Search the data for "Downloading". Return each matching line.

▶ Stored data:
- Opening Delimiter -

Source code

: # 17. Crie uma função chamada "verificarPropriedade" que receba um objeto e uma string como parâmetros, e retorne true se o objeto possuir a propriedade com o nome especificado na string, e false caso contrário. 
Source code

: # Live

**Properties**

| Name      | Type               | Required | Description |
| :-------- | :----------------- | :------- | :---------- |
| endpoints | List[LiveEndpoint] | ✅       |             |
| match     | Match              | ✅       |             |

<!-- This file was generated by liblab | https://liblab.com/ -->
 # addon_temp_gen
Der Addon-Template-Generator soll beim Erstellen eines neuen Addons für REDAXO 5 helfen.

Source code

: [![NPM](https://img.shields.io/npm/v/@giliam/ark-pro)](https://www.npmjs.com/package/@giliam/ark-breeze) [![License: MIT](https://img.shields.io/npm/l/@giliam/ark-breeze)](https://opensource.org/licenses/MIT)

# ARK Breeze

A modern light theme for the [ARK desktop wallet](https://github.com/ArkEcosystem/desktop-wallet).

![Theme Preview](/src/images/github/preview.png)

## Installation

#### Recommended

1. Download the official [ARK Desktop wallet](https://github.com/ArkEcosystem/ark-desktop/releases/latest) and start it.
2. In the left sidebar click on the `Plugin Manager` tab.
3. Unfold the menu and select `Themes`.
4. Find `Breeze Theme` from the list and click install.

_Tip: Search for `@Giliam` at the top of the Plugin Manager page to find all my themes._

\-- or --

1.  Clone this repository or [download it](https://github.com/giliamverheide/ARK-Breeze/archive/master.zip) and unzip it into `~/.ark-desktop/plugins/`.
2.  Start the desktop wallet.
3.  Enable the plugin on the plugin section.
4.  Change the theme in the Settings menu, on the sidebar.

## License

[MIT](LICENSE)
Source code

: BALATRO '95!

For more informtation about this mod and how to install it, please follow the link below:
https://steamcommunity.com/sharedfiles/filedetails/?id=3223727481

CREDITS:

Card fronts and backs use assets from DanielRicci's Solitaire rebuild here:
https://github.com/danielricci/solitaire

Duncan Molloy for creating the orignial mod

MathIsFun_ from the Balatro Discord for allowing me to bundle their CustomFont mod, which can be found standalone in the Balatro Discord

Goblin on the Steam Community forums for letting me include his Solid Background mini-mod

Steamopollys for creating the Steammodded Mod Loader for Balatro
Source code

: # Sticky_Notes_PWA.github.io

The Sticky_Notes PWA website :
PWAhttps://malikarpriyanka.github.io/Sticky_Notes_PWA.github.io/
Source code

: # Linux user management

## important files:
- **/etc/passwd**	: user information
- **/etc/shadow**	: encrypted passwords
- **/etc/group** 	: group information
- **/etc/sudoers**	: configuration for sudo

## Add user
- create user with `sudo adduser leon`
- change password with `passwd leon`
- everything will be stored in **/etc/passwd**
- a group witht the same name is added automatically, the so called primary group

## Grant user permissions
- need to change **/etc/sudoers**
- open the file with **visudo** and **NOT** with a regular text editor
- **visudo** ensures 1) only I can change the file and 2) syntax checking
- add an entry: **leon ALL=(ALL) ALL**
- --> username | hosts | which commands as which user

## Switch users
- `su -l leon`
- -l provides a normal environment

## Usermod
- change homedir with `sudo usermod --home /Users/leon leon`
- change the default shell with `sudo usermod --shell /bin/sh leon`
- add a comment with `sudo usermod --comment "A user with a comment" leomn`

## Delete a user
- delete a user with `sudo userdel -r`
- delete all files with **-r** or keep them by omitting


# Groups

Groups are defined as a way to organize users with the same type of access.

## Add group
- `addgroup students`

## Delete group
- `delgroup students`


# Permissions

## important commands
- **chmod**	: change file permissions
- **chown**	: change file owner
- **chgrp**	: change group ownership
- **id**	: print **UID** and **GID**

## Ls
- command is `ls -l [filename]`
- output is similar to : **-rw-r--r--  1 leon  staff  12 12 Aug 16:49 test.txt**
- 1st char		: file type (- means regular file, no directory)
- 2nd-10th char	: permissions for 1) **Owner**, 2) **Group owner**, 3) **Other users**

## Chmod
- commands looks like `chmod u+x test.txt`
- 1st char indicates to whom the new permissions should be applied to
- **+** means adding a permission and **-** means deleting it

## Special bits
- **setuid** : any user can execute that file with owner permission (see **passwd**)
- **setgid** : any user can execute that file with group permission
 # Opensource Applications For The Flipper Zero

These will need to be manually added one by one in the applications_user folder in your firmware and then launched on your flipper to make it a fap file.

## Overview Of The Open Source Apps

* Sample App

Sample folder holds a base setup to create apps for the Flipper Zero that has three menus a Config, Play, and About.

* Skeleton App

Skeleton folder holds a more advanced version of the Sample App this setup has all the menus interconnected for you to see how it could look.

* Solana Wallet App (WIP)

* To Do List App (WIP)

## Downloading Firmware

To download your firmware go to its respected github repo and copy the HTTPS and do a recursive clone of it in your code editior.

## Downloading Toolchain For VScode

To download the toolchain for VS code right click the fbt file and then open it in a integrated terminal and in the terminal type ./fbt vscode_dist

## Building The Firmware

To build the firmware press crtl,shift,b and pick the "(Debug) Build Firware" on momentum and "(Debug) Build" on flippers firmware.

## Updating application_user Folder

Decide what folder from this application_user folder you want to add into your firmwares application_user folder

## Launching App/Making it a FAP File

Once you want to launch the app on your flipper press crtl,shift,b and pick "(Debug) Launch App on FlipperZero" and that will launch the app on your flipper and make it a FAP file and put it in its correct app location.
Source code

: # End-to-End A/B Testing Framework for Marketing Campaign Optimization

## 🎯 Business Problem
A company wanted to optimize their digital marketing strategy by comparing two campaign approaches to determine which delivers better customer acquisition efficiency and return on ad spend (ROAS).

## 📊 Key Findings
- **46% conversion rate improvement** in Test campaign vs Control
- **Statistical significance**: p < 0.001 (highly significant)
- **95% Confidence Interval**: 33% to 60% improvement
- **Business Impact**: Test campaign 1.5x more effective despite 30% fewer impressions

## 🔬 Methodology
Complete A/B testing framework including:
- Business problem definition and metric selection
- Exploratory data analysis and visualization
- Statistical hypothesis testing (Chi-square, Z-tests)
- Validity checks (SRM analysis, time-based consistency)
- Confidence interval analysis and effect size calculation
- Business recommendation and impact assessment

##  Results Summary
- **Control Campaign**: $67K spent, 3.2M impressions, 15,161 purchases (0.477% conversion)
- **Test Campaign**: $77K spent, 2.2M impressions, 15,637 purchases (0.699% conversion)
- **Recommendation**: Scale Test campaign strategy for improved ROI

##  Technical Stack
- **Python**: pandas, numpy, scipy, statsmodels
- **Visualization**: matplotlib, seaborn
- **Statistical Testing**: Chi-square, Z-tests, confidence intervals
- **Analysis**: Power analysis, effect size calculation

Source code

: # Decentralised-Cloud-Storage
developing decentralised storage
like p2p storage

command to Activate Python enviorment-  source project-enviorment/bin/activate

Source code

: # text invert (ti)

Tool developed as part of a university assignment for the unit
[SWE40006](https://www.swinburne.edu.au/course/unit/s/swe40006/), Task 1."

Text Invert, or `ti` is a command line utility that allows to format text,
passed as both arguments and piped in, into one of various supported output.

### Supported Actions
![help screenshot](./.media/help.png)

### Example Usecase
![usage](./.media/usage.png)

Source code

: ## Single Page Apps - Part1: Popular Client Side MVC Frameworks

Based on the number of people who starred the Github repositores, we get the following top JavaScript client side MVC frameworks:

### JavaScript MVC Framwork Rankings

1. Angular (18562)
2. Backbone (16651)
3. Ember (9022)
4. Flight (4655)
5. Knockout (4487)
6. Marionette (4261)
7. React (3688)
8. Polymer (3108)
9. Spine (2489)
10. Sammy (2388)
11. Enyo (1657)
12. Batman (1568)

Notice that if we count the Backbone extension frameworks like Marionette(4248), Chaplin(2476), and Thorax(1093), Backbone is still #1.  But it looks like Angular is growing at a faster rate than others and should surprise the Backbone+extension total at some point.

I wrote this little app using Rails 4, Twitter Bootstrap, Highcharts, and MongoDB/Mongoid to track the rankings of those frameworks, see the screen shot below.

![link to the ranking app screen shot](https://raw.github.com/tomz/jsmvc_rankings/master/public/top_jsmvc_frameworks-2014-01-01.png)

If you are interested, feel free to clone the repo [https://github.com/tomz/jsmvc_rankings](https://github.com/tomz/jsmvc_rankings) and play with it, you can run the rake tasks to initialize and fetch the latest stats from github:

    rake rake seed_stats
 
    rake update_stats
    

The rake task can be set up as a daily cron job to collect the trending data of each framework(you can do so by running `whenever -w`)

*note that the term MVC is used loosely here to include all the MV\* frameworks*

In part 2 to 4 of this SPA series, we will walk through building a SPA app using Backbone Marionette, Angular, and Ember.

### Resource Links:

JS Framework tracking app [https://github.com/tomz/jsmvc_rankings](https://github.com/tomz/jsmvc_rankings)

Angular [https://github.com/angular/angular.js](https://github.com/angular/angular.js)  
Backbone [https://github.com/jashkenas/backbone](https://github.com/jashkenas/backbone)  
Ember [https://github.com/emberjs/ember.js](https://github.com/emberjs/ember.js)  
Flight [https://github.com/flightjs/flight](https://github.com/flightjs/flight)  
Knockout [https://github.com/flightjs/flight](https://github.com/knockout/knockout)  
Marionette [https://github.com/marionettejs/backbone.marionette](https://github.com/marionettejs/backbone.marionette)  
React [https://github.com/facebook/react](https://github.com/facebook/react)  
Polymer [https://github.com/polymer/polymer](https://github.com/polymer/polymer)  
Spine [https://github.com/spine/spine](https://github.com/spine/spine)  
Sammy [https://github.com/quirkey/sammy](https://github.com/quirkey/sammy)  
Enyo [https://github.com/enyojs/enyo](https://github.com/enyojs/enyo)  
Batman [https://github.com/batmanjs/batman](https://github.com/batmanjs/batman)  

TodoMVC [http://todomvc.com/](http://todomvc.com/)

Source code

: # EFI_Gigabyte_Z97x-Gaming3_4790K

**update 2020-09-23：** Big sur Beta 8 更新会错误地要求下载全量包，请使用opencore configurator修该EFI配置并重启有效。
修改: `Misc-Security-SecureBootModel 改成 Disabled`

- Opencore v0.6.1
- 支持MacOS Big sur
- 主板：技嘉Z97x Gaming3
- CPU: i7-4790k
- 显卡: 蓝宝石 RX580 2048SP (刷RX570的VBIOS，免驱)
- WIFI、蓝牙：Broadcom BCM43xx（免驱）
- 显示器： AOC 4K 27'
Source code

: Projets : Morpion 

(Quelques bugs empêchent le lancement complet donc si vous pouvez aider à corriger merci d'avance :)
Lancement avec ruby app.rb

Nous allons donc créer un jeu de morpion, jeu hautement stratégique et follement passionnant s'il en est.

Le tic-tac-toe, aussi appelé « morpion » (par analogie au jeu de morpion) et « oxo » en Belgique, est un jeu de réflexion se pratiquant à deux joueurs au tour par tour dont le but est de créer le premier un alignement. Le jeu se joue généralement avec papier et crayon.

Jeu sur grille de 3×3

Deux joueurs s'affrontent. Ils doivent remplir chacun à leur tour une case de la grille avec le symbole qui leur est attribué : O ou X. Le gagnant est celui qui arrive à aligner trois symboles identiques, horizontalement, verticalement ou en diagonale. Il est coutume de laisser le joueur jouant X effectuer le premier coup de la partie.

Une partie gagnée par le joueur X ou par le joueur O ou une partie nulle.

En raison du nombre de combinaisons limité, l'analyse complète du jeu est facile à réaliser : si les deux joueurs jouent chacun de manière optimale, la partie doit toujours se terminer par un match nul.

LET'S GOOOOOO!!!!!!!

- Closing Delimiter -

▶ Solution to the exercise:
## Downloading Firmware
## Downloading Toolchain For VScode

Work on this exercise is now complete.